Data for this exercise ::
····················

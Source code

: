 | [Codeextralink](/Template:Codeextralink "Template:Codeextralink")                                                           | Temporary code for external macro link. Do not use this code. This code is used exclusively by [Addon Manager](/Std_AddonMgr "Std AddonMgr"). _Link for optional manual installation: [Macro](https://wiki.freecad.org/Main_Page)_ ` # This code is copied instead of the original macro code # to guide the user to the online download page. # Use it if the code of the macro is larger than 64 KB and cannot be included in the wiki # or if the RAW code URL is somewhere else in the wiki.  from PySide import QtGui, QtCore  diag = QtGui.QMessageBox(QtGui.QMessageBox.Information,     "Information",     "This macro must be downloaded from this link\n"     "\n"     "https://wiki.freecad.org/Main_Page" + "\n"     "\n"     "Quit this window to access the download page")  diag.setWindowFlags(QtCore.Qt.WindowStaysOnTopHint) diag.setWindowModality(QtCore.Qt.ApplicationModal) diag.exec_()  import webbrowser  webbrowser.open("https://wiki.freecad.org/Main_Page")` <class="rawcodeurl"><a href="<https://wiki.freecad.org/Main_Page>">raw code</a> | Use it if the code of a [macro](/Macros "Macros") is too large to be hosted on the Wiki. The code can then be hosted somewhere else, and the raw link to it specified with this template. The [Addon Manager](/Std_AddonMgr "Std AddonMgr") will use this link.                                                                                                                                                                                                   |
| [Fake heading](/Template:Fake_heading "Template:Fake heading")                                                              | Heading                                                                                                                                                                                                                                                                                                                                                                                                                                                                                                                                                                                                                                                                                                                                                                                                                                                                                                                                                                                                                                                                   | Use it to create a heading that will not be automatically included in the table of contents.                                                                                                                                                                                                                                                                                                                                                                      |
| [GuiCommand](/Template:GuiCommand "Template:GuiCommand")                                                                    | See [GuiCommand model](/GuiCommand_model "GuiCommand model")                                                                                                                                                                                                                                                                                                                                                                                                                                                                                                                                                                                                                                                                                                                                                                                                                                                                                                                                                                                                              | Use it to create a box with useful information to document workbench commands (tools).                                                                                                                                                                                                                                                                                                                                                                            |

····················

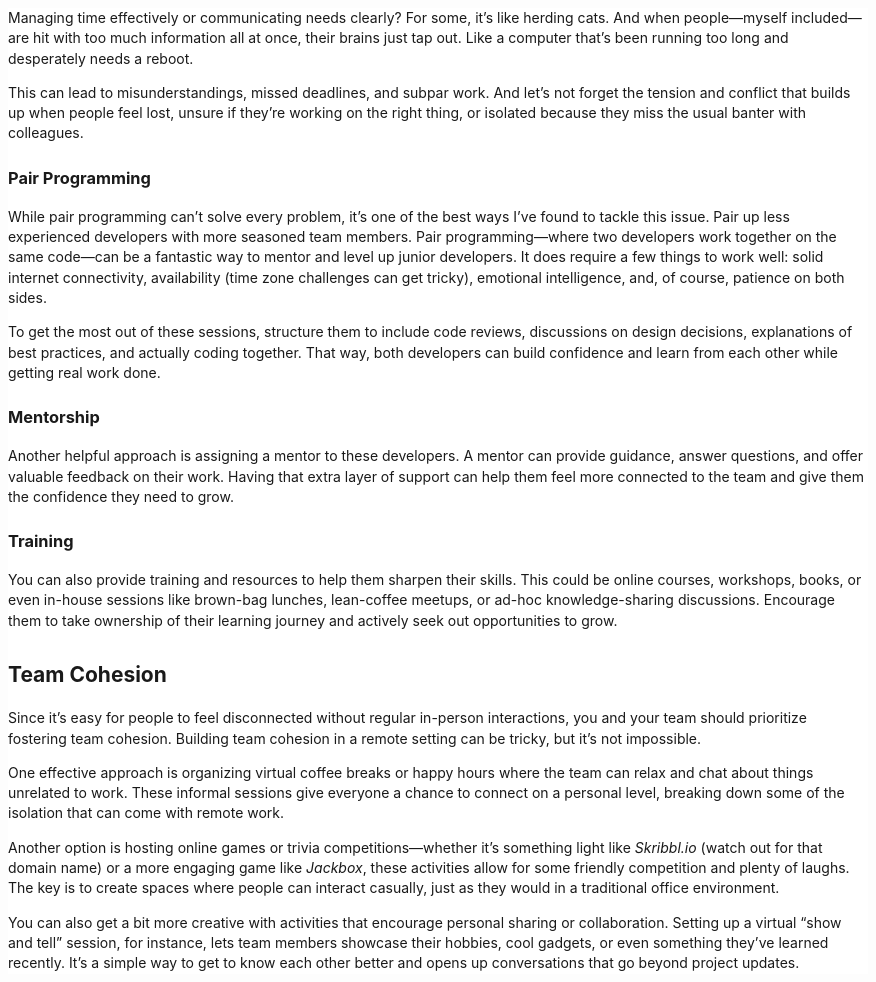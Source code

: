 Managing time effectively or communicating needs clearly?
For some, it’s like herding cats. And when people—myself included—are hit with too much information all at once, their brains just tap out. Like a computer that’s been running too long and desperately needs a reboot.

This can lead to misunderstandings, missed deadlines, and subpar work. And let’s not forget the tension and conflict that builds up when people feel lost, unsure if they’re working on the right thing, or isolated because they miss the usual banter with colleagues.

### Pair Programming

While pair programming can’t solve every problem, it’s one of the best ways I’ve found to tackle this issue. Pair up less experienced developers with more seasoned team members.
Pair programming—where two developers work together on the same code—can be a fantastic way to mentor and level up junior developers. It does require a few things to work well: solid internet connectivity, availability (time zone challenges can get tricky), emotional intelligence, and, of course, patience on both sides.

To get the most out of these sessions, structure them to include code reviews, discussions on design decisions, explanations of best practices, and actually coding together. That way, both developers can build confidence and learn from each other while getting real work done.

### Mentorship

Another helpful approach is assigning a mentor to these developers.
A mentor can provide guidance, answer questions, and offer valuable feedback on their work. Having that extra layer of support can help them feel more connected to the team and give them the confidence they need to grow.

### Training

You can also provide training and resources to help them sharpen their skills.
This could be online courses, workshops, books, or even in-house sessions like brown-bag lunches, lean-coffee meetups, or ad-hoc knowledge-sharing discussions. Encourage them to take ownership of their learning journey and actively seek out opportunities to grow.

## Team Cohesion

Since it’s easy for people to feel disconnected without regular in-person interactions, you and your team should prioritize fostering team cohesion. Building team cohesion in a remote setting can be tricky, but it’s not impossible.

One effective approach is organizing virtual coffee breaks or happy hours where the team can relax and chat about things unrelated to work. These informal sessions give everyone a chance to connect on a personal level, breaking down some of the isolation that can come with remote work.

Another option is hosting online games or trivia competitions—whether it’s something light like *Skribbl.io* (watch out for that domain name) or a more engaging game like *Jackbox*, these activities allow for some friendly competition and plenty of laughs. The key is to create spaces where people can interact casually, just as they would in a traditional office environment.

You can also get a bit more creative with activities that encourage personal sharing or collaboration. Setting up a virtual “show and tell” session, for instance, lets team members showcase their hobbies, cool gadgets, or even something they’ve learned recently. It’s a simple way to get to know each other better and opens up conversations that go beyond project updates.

····················

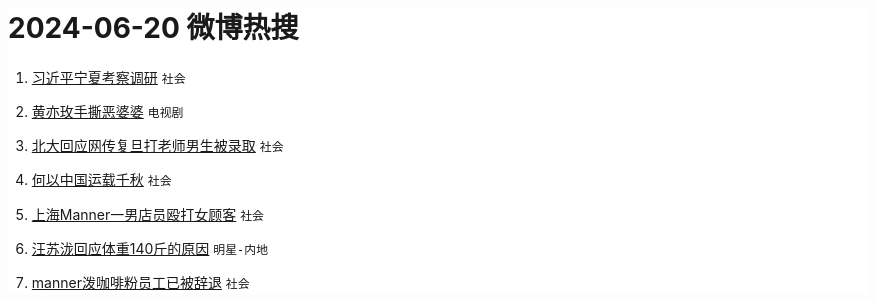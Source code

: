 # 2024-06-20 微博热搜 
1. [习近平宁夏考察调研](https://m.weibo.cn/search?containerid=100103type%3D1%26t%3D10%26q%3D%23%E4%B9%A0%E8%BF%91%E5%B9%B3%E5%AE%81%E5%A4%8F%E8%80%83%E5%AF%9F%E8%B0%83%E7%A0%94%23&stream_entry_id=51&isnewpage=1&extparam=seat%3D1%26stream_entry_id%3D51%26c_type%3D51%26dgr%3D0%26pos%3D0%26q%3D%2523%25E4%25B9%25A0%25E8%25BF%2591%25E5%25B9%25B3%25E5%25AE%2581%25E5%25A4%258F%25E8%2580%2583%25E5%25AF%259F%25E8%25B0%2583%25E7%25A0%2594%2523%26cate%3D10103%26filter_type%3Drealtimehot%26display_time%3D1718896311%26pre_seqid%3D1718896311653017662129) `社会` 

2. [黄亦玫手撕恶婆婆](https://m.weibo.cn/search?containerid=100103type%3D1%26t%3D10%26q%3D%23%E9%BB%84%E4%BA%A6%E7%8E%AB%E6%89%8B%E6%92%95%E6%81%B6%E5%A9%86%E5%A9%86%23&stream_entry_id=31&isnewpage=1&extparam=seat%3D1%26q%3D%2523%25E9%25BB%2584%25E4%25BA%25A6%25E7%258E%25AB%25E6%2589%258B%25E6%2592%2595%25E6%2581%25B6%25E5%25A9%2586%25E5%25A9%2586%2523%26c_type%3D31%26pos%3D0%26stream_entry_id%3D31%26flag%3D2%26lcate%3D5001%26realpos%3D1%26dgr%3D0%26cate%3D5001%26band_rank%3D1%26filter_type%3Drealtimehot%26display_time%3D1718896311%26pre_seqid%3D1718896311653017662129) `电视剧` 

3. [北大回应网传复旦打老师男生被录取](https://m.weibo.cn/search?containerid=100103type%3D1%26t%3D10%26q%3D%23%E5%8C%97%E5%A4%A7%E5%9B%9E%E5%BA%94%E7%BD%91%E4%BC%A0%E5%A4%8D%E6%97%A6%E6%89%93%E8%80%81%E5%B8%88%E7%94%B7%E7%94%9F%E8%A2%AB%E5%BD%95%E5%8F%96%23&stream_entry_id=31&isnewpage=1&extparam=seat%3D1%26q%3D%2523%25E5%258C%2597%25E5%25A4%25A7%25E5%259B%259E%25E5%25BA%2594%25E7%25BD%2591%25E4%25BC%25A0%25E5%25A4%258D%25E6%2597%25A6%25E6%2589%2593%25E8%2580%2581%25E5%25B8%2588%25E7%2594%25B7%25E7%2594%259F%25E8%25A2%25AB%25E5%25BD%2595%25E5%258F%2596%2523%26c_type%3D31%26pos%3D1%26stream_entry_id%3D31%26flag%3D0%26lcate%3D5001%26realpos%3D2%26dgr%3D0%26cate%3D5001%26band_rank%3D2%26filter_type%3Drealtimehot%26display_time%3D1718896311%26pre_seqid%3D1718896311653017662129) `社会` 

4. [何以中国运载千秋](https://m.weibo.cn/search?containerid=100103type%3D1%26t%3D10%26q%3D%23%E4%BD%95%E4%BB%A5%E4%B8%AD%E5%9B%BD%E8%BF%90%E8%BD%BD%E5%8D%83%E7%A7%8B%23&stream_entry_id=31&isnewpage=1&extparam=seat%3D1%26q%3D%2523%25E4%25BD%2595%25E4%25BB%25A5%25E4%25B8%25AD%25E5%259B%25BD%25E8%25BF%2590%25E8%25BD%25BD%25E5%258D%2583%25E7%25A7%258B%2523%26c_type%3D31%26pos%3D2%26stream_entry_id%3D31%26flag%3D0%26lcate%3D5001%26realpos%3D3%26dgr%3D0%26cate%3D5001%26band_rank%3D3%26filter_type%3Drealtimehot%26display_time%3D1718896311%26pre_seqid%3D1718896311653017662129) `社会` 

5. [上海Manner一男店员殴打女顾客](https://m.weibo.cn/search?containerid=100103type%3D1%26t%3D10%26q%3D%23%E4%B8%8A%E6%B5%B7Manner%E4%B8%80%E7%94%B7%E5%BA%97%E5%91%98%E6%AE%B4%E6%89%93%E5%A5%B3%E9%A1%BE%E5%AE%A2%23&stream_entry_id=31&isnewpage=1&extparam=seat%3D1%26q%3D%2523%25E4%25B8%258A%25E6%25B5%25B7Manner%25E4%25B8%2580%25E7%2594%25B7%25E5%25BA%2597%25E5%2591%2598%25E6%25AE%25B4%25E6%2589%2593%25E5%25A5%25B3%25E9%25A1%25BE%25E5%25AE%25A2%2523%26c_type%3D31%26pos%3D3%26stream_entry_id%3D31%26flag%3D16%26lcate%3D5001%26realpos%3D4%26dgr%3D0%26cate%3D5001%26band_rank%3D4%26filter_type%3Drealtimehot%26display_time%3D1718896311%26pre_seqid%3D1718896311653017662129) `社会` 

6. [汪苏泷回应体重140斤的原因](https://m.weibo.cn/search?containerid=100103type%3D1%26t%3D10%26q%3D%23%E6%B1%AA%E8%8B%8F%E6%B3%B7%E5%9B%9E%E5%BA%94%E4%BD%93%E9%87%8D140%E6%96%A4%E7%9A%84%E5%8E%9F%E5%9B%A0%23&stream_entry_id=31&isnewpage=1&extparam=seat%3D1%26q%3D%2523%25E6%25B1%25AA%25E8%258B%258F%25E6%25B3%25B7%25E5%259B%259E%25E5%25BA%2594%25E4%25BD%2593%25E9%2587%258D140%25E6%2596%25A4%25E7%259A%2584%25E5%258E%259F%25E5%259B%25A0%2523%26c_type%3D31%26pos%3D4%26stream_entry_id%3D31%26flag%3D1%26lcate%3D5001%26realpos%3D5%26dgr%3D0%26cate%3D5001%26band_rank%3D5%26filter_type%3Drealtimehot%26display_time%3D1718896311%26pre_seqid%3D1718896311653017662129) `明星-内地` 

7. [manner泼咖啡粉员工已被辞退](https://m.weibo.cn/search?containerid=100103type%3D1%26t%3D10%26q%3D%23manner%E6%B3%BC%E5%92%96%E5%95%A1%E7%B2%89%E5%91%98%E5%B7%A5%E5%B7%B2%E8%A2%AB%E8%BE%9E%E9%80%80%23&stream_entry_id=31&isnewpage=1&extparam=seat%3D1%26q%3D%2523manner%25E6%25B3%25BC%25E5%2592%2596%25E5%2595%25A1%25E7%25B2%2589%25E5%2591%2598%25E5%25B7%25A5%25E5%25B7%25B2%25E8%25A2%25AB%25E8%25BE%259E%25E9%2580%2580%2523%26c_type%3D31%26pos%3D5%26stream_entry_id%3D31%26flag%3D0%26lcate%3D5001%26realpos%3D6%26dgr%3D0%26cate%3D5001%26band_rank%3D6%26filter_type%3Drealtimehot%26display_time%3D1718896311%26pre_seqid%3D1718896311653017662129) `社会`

····················

Exercise goal :: An exact copy of the lines above between the line holding "Since it’s easy" and the line holding "You can also get", inclusive, is the whole answer.

Answer box ::
Since it’s easy for people to feel disconnected without regular in-person interactions, you and your team should prioritize fostering team cohesion. Building team cohesion in a remote setting can be tricky, but it’s not impossible.

One effective approach is organizing virtual coffee breaks or happy hours where the team can relax and chat about things unrelated to work. These informal sessions give everyone a chance to connect on a personal level, breaking down some of the isolation that can come with remote work.

Another option is hosting online games or trivia competitions—whether it’s something light like *Skribbl.io* (watch out for that domain name) or a more engaging game like *Jackbox*, these activities allow for some friendly competition and plenty of laughs. The key is to create spaces where people can interact casually, just as they would in a traditional office environment.

You can also get a bit more creative with activities that encourage personal sharing or collaboration. Setting up a virtual “show and tell” session, for instance, lets team members showcase their hobbies, cool gadgets, or even something they’ve learned recently. It’s a simple way to get to know each other better and opens up conversations that go beyond project updates.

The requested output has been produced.